Marx was as satiric and playful at his best as he was sobering and trenchant. We would not still be reading him if he sounded like some of the gargantuan latterday bores claiming to uphold the materialist conception of history.
Kipnis aruges that female "choice," inaugurated by first and second wave feminism, actually has the look and feel of female slavery all over again.

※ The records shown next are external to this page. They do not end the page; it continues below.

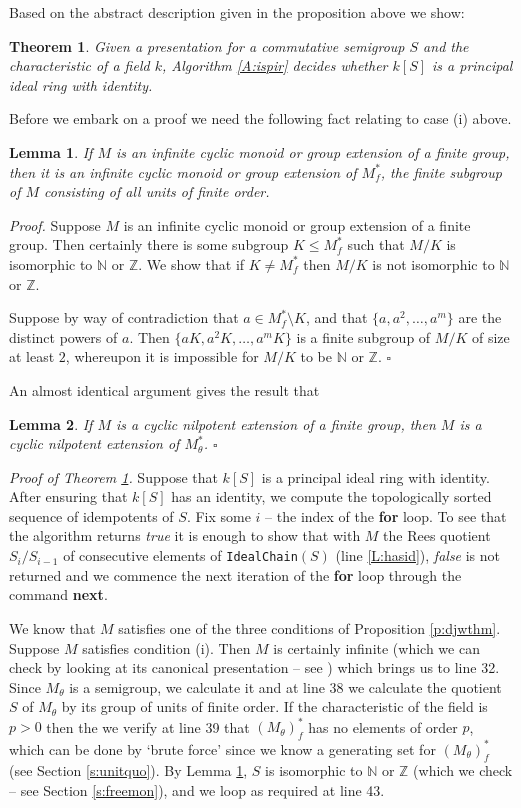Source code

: \documentclass{acmconf}
\newtheorem{theorem}{Theorem}
\newtheorem{lemma}{Lemma}
\begin{document}
Based on the abstract description given in 
the proposition above we show:
\begin{theorem}\label{t:main}
Given a presentation for a commutative semigroup
$S$  and the characteristic of a field $k$, 
Algorithm \ref{A:ispir} decides whether $k[S]$ is a principal
ideal ring with identity.
\end{theorem}

Before we embark on a proof we need the following 
fact relating to case (i) above.
\begin{lemma}\label{l:fext}
If $M$ is an infinite cyclic monoid or group extension of
a finite group, then it is an infinite cyclic monoid or group extension of
$M^*_f$, the finite subgroup of $M$ consisting of all units of finite 
order.
\end{lemma}
\emph{Proof.}
Suppose $M$ is an infinite cyclic monoid or group extension of
a finite group. Then certainly there is some subgroup
$K \leq M^*_f$ such that $M/K$ is isomorphic to $\mathbb{N}$ or 
$\mathbb{Z}$. We show that if $K \neq  M^*_f$ then
$M/K$ is not isomorphic to $\mathbb{N}$ or 
$\mathbb{Z}$.

Suppose by way of contradiction 
that $a \in M^*_f \setminus K$, and that $\{a, a^2, \ldots, a^m\}$ are
the distinct powers of $a$.  Then
$\{aK, a^2K, \ldots, a^mK\}$  is a  finite subgroup of $M/K$ of
size at least $2$, whereupon it is impossible for $M/K$ to be
$\mathbb{N}$ or $\mathbb{Z}$. $\square$

An almost identical argument gives the result that
\begin{lemma}\label{l:cycnilp}
If $M$ is a cyclic nilpotent extension of a finite group, then
$M$ is a cyclic nilpotent extension of $M^*_\theta$. $\square$
\end{lemma} 


\emph{Proof of Theorem \ref{t:main}.}
Suppose that $k[S]$ is a principal ideal ring with identity.
After ensuring that $k[S]$ has an identity, we 
compute the topologically sorted sequence of idempotents of $S$.
Fix some $i$ -- the index of the {\bf for} loop. To see that the 
algorithm returns \emph{true} it is enough to show that
with $M$ the Rees quotient $S_i/S_{i-1}$ of consecutive elements of 
{\tt IdealChain}$(S)$ (line \ref{L:hasid}), \emph{false} is not
returned and we commence the next iteration of the {\bf for} loop through
the command {\bf next}. 

We know that $M$ satisfies one of the
three conditions of  Proposition \ref{p:djwthm}. Suppose 
$M$ satisfies condition (i). Then $M$ is certainly infinite
(which we can check by looking at its canonical presentation --
see \cite{bRG99}) which brings us to line 32.
Since $M_\theta$ is a semigroup, we calculate it and at line 38 
we calculate the quotient $S$ of $M_\theta$ by its group of units of 
finite order.  If the characteristic of the field is $p > 0$ then
the we verify at line 39 that $(M_\theta)^*_f$ has no elements of order $p$, 
which can be done by `brute force' since we know a generating set
for  $(M_\theta)^*_f$ (see Section \ref{s:unitquo}).
By Lemma \ref{l:fext}, $S$ is isomorphic to 
$\mathbb{N}$ or $\mathbb{Z}$ (which we check -- see 
Section \ref{s:freemon}), and we loop as required at line 43.
\end{document}
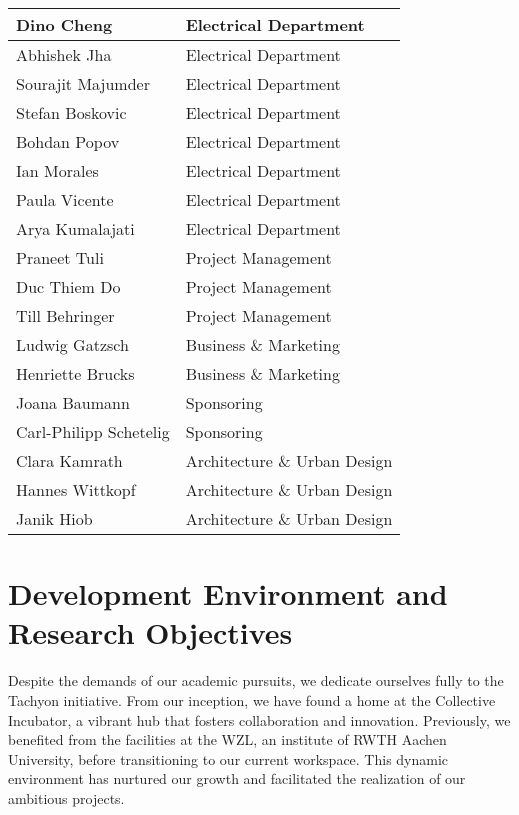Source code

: \begin{table}[H]
\begin{minipage}{0.45\textwidth}
\begin{tabular}{|l|l|}
Dino Cheng              & Electrical Department      \\ \hline
Abhishek Jha            & Electrical Department      \\ \hline
Sourajit Majumder       & Electrical Department      \\ \hline
Stefan Boskovic         & Electrical Department      \\ \hline
Bohdan Popov            & Electrical Department      \\ \hline
Ian Morales             & Electrical Department      \\ \hline
Paula Vicente           & Electrical Department      \\ \hline
Arya Kumalajati        & Electrical Department      \\ \hline
Praneet Tuli            & Project Management         \\ \hline
Duc Thiem Do            & Project Management         \\ \hline
Till Behringer          & Project Management         \\ \hline
Ludwig Gatzsch          & Business \& Marketing      \\ \hline
Henriette Brucks        & Business \& Marketing      \\ \hline
Joana Baumann           & Sponsoring                 \\ \hline
Carl-Philipp Schetelig  & Sponsoring                 \\ \hline
Clara Kamrath           & Architecture \& Urban Design \\ \hline
Hannes Wittkopf         & Architecture \& Urban Design \\ \hline
Janik Hiob              & Architecture \& Urban Design \\ \hline
\end{tabular}
\label{tab:right}
\end{minipage}
\end{table}


\section{Development Environment and Research Objectives}
Despite the demands of our academic pursuits, we dedicate ourselves fully to the Tachyon initiative. From our inception, we have found a home at the Collective Incubator, a vibrant hub that fosters collaboration and innovation. Previously, we benefited from the facilities at the WZL, an institute of RWTH Aachen University, before transitioning to our current workspace. This dynamic environment has nurtured our growth and facilitated the realization of our ambitious projects.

The only thing that's changed since the two-option era of being a pregnant housewife or a secretarial spinster is that women themselves are now the wardens of their own psychic prisons. They want it all or don't know what they want, save to degrade one another through tyrannically high standards of body image, guilt about choosing family over career, etc. As Kipnis writes, once women asked men to talk about their feelings, we never shut about them; and even our magnanimous offers to do more around the house (or, say, college dorm) are met with cold resistance because we just don't do that more with sufficient degree of seriousness/efficacy. (Thus, in an especially illuminating chapter on "Dirt" in The Female Thing, Kipnis describes how women feel even more burdened by assuming both the role of domestic maid and breadwinner — not because they have to but because they choose to.)
Kipnis can get too-clever-by-half: She tries to show how, paradoxically, the Dworken-MacKinnon school of repudiating sex as violent and oppressive to women is more of an obsession with the act than either Dworken or MacKinnon care to admit — though admit this they do, almost by definition, since a forsenic investigator can well be said to be obsessed with murder. (I also found it unseemly for Kipnis to write skeptically of Dworken's rape claim when she didn't even bother to bring up Juanita Broderick's accusation about jizzer-in-chief Bill Clinton.)
The Female Thing is also short on "thinking globally," not that this is a major failing in a book purportedly about the trappings of white, well-educated, middle-class women in America. But a little perspective might have helped where so many have found Kipnis diagnosing well but offering no viable cure for what ails the modern double-Xer. Reading this book alongside, say, Hirsi Ali's The Caged Virgin makes Kipnis seem frivolous or solipsisitc. Also her own worst enemy since one surefire way to put an end to the bifurcated or muddled feminine identity in the West is to devote oneself to struggling for basic rights for womenwho are still treated as chattel in the third world. Am I being unfair? Not unless you think Cosmo really is a worthy distraction from The Economist.